There’s now a significant number of users that use ad-blockers, estimated at about 15% in the US (according to PageFair), and that number grew quickly in 2015. Extensions like AdBlock Plus, NoScript, and Ghostery are incredibly popular (#1, #4, and #6 amongst the most popular Firefox add-ons), and for good reasons.  The ad-blocking “war” has been a very hot topic of conversion, so I wanted to take a look at some of the collateral damage in that war — blocked analytics trackers.

Ad Blockers That Block Analytics

Since ad blockers are focused on blocking ads (shocking, I know…) we might not think about their effects on our analytics trackers. But did you know that most of the popular blockers can block analytics trackers as well? Some even do it by default. There are a lot of different ad-blockers out there on a lot of different platforms, but a quick run through the most popular per platform shows a huge number of users that could be blocking our analytics trackers. I’m focusing on Google Analytics here, but really this is applicable for any third-party tracker. Here’s a list of some of the top blockers (and there are a lot more out there!):

App / Extension Platform Users (Dec 2015) Users (Dec 2017) Blocks GA by default?
AdBlock Plus Cross-platform 21M users (Firefox)
40M+ (Chrome)
300M total downloads
13.2M users (Firefox)
100M+ users (total)
500M+ total downloads
No, but easily added
(one click post-install)
Adblock primarily Chrome 40M+ (Chrome) 40M+ (total) No, but easily added.
 uBlock Origin Cross-platform 630k users (Firefox)
2.5M users (Chrome)
4.2M users (Firefox)
10M+ users (Chrome)
Yes
Ghostery Cross-platform 1.5M users (Firefox)
2.3M users (Chrome)
1M users (Firefox)
2.9M users (Chrome)
No, but easily added.
Purify iOS unknown, top 10 at launch*  #363 in App Store (via Applyzer) Yes
Adblock (FutureMind) iOS #39 in App Store No, but easily added.
Adblock Browser (Eyeo) Android 1-5M installs  10-50M installs Depending on install options
Google Analytics Opt-Out Chrome 720k users  760k users Yes

* Post-iOS9 launch blockers Peace, Purify & Crystal were #1, #3 & #6  respectively in the App Store.
(Browser add-on active users are based on users that are actively check for updates, seemingly regardless of add-on status. This means users that have the add-on disabled would still be counted. However most users do not disable, Firefox reports 95% of uBlock Origin users and 96% of AdBlock Plus users did have their add-ons set to enabled according to their add-on status information page).

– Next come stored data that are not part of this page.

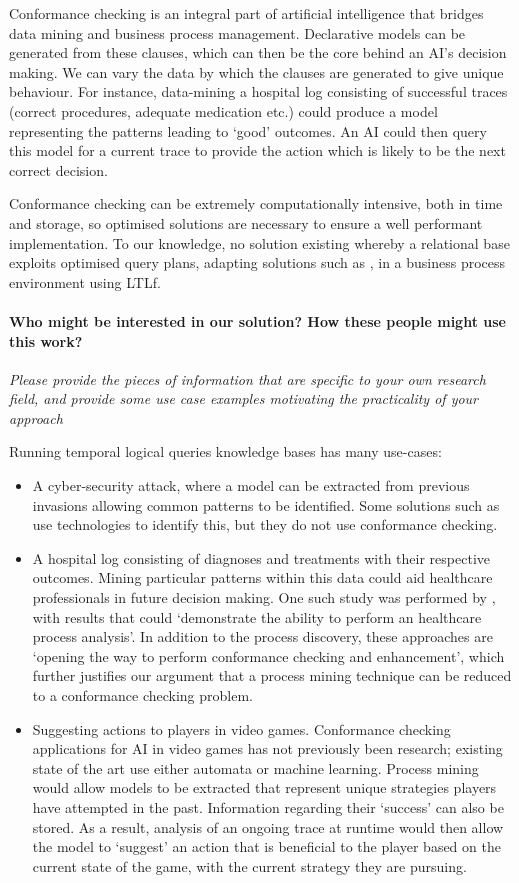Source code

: Conformance checking is an integral part of artificial intelligence that bridges data mining and business process management. Declarative models can be generated from these clauses, which can then be the core behind an AI's decision making. We can vary the data by which the clauses are generated to give unique behaviour. For instance, data-mining a hospital log consisting of successful traces (correct procedures, adequate medication etc.) could produce a model representing the patterns leading to `good' outcomes. An AI could then query this model for a current trace to provide the action which is likely to be the next correct decision.

Conformance checking can be extremely computationally intensive, both in time and storage, so optimised solutions are necessary to ensure a well performant implementation. To our knowledge, no solution existing whereby a relational base exploits optimised query plans, adapting solutions such as \cite{BellatrecheKB21}, in a business process environment using LTLf.
\medskip

\paragraph*{Who might be interested in our solution? How these people might use this work?} \textit{Please provide the pieces of information that are specific to your own research field, and provide some use case examples motivating the practicality of your approach}  

Running temporal logical queries knowledge bases has many use-cases:
\begin{itemize}
	\item A cyber-security attack, where a model can be extracted from previous invasions allowing common patterns to be identified. Some solutions such as \cite{BENASHER201551} use technologies to identify this, but they do not use conformance checking. 
	\item A hospital log consisting of diagnoses and treatments with their respective outcomes. Mining particular patterns within this data could aid healthcare professionals in future decision making. One such study was performed by \cite{Amantea2020}, with results that could `demonstrate the ability to perform an healthcare process analysis'. In addition to the process discovery, these approaches are `opening the way to perform conformance checking and enhancement', which further justifies our argument that a process mining technique can be reduced to a conformance checking problem.
	\item Suggesting actions to players in video games. Conformance checking applications for AI in video games has not previously been research; existing state of the art \cite{Miyake2017} use either automata or machine learning. Process mining would allow models to be extracted that represent unique strategies players have attempted in the past. Information regarding their `success' can also be stored. As a result, analysis of an ongoing trace at runtime would then allow the model to `suggest' an action that is beneficial to the player based on the current state of the game, with the current strategy they are pursuing.
\end{itemize}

Who even needs a plugin? As of November Firefox includes tracking blocking protection in the browser itself, on by default and blocking GA in private browsing windows.

That’s a significant potential for gaps in our measurements, but how many users exactly?? The biggest user base is the AdBlock Plus users, but it is hard to know how many of those users choose to block analytics trackers. When you install AdBlock Plus you get a post-install screen that gives you a choice to turn on tracking / analytics blocking:

AdBlock Plus Post-Install Screen

AdBlock Plus Post-Install Screen

We know that most users stick with the defaults (which does not block GA), but considering the size of the install base that is probably a number big enough to be concerned about. If you are a user that is motivated / annoyed enough to install an ad blocker you are already in the group much less likely to stick with defaults.

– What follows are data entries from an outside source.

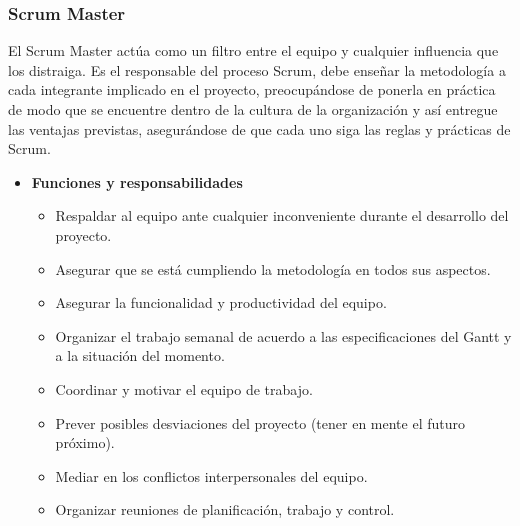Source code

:     
        \subsubsection{Scrum Master}
        El Scrum Master actúa como un filtro entre el equipo y cualquier influencia que los distraiga.
        Es el responsable del proceso Scrum, debe enseñar la metodología a cada integrante implicado en el proyecto, preocupándose de ponerla en práctica de modo que se encuentre dentro de la cultura de la organización y así entregue las ventajas previstas, asegurándose de que cada uno siga las reglas y prácticas de Scrum.
        	\begin{itemize}
			\item \textbf{Funciones y responsabilidades}
            	\begin{itemize}
				\item Respaldar al equipo ante cualquier inconveniente durante el desarrollo del proyecto.
                \item Asegurar que se está cumpliendo la metodología en todos sus aspectos.
                \item Asegurar la funcionalidad y productividad del equipo.
                \item Organizar el trabajo semanal de acuerdo a las especificaciones del Gantt y a la situación del momento.
                \item Coordinar y motivar el equipo de trabajo.
                \item Prever posibles desviaciones del proyecto (tener en mente el futuro próximo).
                \item Mediar en los conflictos interpersonales del equipo.
                \item Organizar reuniones de planificación, trabajo y control.
				\end{itemize}
             

\end{itemize}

Measuring the amount of users that run ad-blockers in general can be a little tricky, but the primary method is pretty well established at this point. You create content that looks like an ad on your site and then see if is being blocked by looking at what is ultimately loaded by the browser. Daniel Carlbom has an
easy-to-implement ad-blocker user counting method on his blog using Google Tag Manger, or PageFair also offers a free service that will track your ad-block percentage with a sensor you place on your site.

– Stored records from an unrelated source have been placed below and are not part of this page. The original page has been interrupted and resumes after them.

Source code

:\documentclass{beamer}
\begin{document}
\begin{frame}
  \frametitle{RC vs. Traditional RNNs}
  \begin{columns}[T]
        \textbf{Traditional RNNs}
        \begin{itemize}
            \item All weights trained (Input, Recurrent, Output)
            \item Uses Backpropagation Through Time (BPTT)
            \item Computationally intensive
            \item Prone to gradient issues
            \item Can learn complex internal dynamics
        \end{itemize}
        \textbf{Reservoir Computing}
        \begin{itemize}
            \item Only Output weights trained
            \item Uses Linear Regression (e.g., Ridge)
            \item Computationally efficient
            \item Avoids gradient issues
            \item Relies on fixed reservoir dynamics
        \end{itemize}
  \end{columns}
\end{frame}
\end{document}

Except what happens if your analytics service is also being blocked?! Both GA and PageFair are in the Ghostery and AdBlock Plus list of analytics trackers to be blocked. This means these methods are measuring users that block ads but do allow analytics trackers, so your actual ad-block percentages are even higher than these methods show.

So what do we do? How do we measure things when its our measurement software itself that’s being blocked! Should we all just go back to server log file analyzers!?

After breathing into a bag for a while, I decided to try a small experiment to see if I could get at least a general idea of how many people are blocking Google Analytics.

An Experiment to Count the Blockers

My approach was to run GA in parallel, once as normal in the browser, and then once using the GA measurement protocol on the server-side. So every request would result in firing two different events; one client-side through analytics.js, and one server-side via the measurement protocol API:

Parallel GA measurement

 

 

This has the effect of double-counting everything, an event call from the front-end along with an event call from the back-end with all the relevant front-end info passed to it.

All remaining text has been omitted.